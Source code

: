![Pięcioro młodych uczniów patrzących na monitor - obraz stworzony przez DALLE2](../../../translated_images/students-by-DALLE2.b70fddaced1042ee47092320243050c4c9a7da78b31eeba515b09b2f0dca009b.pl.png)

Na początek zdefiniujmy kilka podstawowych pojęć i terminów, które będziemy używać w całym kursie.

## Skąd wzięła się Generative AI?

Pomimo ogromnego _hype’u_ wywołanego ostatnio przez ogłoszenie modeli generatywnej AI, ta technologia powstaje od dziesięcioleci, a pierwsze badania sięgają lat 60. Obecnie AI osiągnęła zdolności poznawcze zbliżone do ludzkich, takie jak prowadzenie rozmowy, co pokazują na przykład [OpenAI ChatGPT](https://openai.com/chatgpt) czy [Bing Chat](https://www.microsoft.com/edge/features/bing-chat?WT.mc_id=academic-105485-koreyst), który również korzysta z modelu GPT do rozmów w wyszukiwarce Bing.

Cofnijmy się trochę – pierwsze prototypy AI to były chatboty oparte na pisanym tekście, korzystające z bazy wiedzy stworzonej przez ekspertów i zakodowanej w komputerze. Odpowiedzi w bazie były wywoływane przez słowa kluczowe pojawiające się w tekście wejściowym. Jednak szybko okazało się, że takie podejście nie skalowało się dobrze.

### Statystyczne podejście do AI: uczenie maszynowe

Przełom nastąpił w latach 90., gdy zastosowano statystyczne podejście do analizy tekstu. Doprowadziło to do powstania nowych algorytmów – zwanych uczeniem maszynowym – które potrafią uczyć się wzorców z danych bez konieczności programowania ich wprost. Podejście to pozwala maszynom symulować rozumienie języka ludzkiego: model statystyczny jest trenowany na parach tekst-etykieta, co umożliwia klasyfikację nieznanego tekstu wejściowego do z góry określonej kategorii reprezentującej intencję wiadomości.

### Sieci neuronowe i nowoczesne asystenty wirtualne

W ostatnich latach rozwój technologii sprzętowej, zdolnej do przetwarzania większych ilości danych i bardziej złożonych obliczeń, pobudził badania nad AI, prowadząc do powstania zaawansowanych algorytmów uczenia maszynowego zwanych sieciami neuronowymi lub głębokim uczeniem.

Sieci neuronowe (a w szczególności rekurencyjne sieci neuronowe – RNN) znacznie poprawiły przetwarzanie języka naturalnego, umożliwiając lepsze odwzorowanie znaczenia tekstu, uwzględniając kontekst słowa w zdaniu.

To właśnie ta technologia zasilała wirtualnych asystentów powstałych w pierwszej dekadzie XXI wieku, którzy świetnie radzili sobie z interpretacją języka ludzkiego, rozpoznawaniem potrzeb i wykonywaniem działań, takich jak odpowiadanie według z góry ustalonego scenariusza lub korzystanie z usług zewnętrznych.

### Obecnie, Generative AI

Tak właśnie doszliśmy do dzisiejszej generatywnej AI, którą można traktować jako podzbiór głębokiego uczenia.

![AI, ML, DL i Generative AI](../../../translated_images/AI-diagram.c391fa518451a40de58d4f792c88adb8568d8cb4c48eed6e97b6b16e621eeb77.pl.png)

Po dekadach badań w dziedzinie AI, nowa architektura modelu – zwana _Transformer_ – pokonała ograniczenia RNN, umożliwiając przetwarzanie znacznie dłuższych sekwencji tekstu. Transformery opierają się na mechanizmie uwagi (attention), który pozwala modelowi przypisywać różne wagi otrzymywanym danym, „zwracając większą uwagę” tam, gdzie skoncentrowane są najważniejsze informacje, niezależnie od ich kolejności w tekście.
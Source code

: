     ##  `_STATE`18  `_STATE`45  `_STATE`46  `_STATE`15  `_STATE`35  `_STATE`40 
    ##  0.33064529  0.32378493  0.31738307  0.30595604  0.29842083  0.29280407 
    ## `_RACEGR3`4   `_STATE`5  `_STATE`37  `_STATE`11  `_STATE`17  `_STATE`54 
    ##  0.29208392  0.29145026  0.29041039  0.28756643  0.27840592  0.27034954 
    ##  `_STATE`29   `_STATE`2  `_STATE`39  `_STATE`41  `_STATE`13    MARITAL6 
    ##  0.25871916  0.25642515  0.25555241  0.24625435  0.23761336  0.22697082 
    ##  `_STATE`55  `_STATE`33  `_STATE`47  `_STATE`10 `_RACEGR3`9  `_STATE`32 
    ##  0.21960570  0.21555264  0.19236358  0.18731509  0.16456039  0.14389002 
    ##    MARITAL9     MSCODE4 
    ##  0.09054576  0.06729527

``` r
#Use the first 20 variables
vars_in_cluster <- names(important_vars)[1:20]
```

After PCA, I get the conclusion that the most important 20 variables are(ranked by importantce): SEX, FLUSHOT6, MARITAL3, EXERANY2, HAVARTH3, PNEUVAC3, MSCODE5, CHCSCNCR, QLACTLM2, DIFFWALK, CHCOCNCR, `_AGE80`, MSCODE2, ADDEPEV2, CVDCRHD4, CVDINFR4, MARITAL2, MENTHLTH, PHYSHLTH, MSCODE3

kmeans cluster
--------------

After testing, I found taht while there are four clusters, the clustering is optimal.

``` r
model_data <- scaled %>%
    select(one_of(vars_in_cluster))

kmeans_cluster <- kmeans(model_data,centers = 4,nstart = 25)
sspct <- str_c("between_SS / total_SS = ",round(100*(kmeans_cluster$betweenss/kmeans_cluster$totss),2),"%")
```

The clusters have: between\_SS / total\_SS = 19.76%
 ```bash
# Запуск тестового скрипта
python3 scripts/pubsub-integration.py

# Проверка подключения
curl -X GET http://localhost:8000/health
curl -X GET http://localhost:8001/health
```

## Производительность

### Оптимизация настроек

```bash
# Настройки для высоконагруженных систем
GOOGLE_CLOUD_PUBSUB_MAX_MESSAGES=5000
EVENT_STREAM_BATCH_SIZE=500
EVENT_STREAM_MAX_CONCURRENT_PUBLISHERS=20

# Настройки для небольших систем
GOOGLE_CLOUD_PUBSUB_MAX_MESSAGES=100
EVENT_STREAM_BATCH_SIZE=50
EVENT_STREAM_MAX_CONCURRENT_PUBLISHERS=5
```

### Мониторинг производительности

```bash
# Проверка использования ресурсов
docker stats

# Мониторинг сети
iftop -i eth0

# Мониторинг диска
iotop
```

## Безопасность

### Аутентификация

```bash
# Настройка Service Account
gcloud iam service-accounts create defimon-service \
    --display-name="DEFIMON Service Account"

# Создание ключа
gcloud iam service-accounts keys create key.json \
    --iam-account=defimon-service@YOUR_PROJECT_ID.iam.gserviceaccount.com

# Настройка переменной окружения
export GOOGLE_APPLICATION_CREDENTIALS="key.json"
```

______________________________

HOW TO COMPLETE THIS TASK ▸ This exercise calls for repeating every line of the data exactly.

TASK RESULT ▸
Source code

:![Pięcioro młodych uczniów patrzących na monitor - obraz stworzony przez DALLE2](../../../translated_images/students-by-DALLE2.b70fddaced1042ee47092320243050c4c9a7da78b31eeba515b09b2f0dca009b.pl.png)

Na początek zdefiniujmy kilka podstawowych pojęć i terminów, które będziemy używać w całym kursie.

## Skąd wzięła się Generative AI?

Pomimo ogromnego _hype’u_ wywołanego ostatnio przez ogłoszenie modeli generatywnej AI, ta technologia powstaje od dziesięcioleci, a pierwsze badania sięgają lat 60. Obecnie AI osiągnęła zdolności poznawcze zbliżone do ludzkich, takie jak prowadzenie rozmowy, co pokazują na przykład [OpenAI ChatGPT](https://openai.com/chatgpt) czy [Bing Chat](https://www.microsoft.com/edge/features/bing-chat?WT.mc_id=academic-105485-koreyst), który również korzysta z modelu GPT do rozmów w wyszukiwarce Bing.

Cofnijmy się trochę – pierwsze prototypy AI to były chatboty oparte na pisanym tekście, korzystające z bazy wiedzy stworzonej przez ekspertów i zakodowanej w komputerze. Odpowiedzi w bazie były wywoływane przez słowa kluczowe pojawiające się w tekście wejściowym. Jednak szybko okazało się, że takie podejście nie skalowało się dobrze.

### Statystyczne podejście do AI: uczenie maszynowe

Przełom nastąpił w latach 90., gdy zastosowano statystyczne podejście do analizy tekstu. Doprowadziło to do powstania nowych algorytmów – zwanych uczeniem maszynowym – które potrafią uczyć się wzorców z danych bez konieczności programowania ich wprost. Podejście to pozwala maszynom symulować rozumienie języka ludzkiego: model statystyczny jest trenowany na parach tekst-etykieta, co umożliwia klasyfikację nieznanego tekstu wejściowego do z góry określonej kategorii reprezentującej intencję wiadomości.

### Sieci neuronowe i nowoczesne asystenty wirtualne

W ostatnich latach rozwój technologii sprzętowej, zdolnej do przetwarzania większych ilości danych i bardziej złożonych obliczeń, pobudził badania nad AI, prowadząc do powstania zaawansowanych algorytmów uczenia maszynowego zwanych sieciami neuronowymi lub głębokim uczeniem.

Sieci neuronowe (a w szczególności rekurencyjne sieci neuronowe – RNN) znacznie poprawiły przetwarzanie języka naturalnego, umożliwiając lepsze odwzorowanie znaczenia tekstu, uwzględniając kontekst słowa w zdaniu.

To właśnie ta technologia zasilała wirtualnych asystentów powstałych w pierwszej dekadzie XXI wieku, którzy świetnie radzili sobie z interpretacją języka ludzkiego, rozpoznawaniem potrzeb i wykonywaniem działań, takich jak odpowiadanie według z góry ustalonego scenariusza lub korzystanie z usług zewnętrznych.

### Obecnie, Generative AI

Tak właśnie doszliśmy do dzisiejszej generatywnej AI, którą można traktować jako podzbiór głębokiego uczenia.

![AI, ML, DL i Generative AI](../../../translated_images/AI-diagram.c391fa518451a40de58d4f792c88adb8568d8cb4c48eed6e97b6b16e621eeb77.pl.png)

Po dekadach badań w dziedzinie AI, nowa architektura modelu – zwana _Transformer_ – pokonała ograniczenia RNN, umożliwiając przetwarzanie znacznie dłuższych sekwencji tekstu. Transformery opierają się na mechanizmie uwagi (attention), który pozwala modelowi przypisywać różne wagi otrzymywanym danym, „zwracając większą uwagę” tam, gdzie skoncentrowane są najważniejsze informacje, niezależnie od ich kolejności w tekście.
Source code

:     ##  `_STATE`18  `_STATE`45  `_STATE`46  `_STATE`15  `_STATE`35  `_STATE`40 
    ##  0.33064529  0.32378493  0.31738307  0.30595604  0.29842083  0.29280407 
    ## `_RACEGR3`4   `_STATE`5  `_STATE`37  `_STATE`11  `_STATE`17  `_STATE`54 
    ##  0.29208392  0.29145026  0.29041039  0.28756643  0.27840592  0.27034954 
    ##  `_STATE`29   `_STATE`2  `_STATE`39  `_STATE`41  `_STATE`13    MARITAL6 
    ##  0.25871916  0.25642515  0.25555241  0.24625435  0.23761336  0.22697082 
    ##  `_STATE`55  `_STATE`33  `_STATE`47  `_STATE`10 `_RACEGR3`9  `_STATE`32 
    ##  0.21960570  0.21555264  0.19236358  0.18731509  0.16456039  0.14389002 
    ##    MARITAL9     MSCODE4 
    ##  0.09054576  0.06729527

``` r
#Use the first 20 variables
vars_in_cluster <- names(important_vars)[1:20]
```

After PCA, I get the conclusion that the most important 20 variables are(ranked by importantce): SEX, FLUSHOT6, MARITAL3, EXERANY2, HAVARTH3, PNEUVAC3, MSCODE5, CHCSCNCR, QLACTLM2, DIFFWALK, CHCOCNCR, `_AGE80`, MSCODE2, ADDEPEV2, CVDCRHD4, CVDINFR4, MARITAL2, MENTHLTH, PHYSHLTH, MSCODE3

kmeans cluster
--------------

After testing, I found taht while there are four clusters, the clustering is optimal.

``` r
model_data <- scaled %>%
    select(one_of(vars_in_cluster))

kmeans_cluster <- kmeans(model_data,centers = 4,nstart = 25)
sspct <- str_c("between_SS / total_SS = ",round(100*(kmeans_cluster$betweenss/kmeans_cluster$totss),2),"%")
```

The clusters have: between\_SS / total\_SS = 19.76%
 ```bash
# Запуск тестового скрипта
python3 scripts/pubsub-integration.py

# Проверка подключения
curl -X GET http://localhost:8000/health
curl -X GET http://localhost:8001/health
```

## Производительность

### Оптимизация настроек

```bash
# Настройки для высоконагруженных систем
GOOGLE_CLOUD_PUBSUB_MAX_MESSAGES=5000
EVENT_STREAM_BATCH_SIZE=500
EVENT_STREAM_MAX_CONCURRENT_PUBLISHERS=20

# Настройки для небольших систем
GOOGLE_CLOUD_PUBSUB_MAX_MESSAGES=100
EVENT_STREAM_BATCH_SIZE=50
EVENT_STREAM_MAX_CONCURRENT_PUBLISHERS=5
```

### Мониторинг производительности

```bash
# Проверка использования ресурсов
docker stats

# Мониторинг сети
iftop -i eth0

# Мониторинг диска
iotop
```

## Безопасность

### Аутентификация

```bash
# Настройка Service Account
gcloud iam service-accounts create defimon-service \
    --display-name="DEFIMON Service Account"

# Создание ключа
gcloud iam service-accounts keys create key.json \
    --iam-account=defimon-service@YOUR_PROJECT_ID.iam.gserviceaccount.com

# Настройка переменной окружения
export GOOGLE_APPLICATION_CREDENTIALS="key.json"
```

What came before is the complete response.